» EXERCISE AIM
When you restate the data, keep every word as it is and drop the images.

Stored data
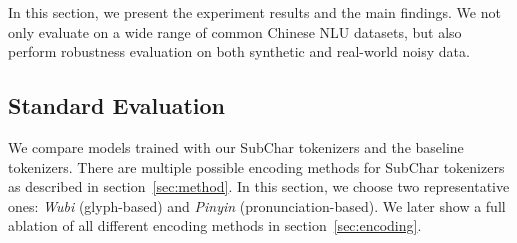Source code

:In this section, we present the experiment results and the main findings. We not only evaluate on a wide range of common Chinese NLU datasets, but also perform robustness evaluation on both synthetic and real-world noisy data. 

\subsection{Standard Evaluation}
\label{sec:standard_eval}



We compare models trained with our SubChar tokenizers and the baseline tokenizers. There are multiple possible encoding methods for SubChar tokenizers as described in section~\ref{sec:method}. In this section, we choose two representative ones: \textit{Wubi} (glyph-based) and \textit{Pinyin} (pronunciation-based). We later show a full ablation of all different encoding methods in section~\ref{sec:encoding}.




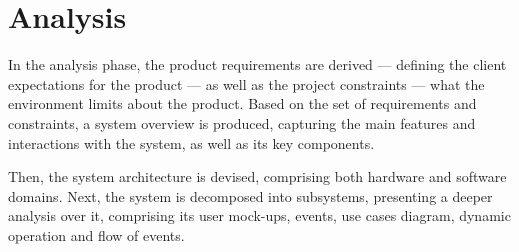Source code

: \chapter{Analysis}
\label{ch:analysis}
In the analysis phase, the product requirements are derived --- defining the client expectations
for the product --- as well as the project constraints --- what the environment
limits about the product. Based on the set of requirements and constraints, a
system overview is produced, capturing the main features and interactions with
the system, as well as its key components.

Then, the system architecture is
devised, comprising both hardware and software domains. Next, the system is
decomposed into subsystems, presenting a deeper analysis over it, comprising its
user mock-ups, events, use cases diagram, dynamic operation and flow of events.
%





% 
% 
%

» TASK RESULT
Source code

:In this section, we present the experiment results and the main findings. We not only evaluate on a wide range of common Chinese NLU datasets, but also perform robustness evaluation on both synthetic and real-world noisy data. 

\subsection{Standard Evaluation}
\label{sec:standard_eval}



We compare models trained with our SubChar tokenizers and the baseline tokenizers. There are multiple possible encoding methods for SubChar tokenizers as described in section~\ref{sec:method}. In this section, we choose two representative ones: \textit{Wubi} (glyph-based) and \textit{Pinyin} (pronunciation-based). We later show a full ablation of all different encoding methods in section~\ref{sec:encoding}.




Source code

: \chapter{Analysis}
\label{ch:analysis}
In the analysis phase, the product requirements are derived --- defining the client expectations
for the product --- as well as the project constraints --- what the environment
limits about the product. Based on the set of requirements and constraints, a
system overview is produced, capturing the main features and interactions with
the system, as well as its key components.

Then, the system architecture is
devised, comprising both hardware and software domains. Next, the system is
decomposed into subsystems, presenting a deeper analysis over it, comprising its
user mock-ups, events, use cases diagram, dynamic operation and flow of events.
%





% 
% 
%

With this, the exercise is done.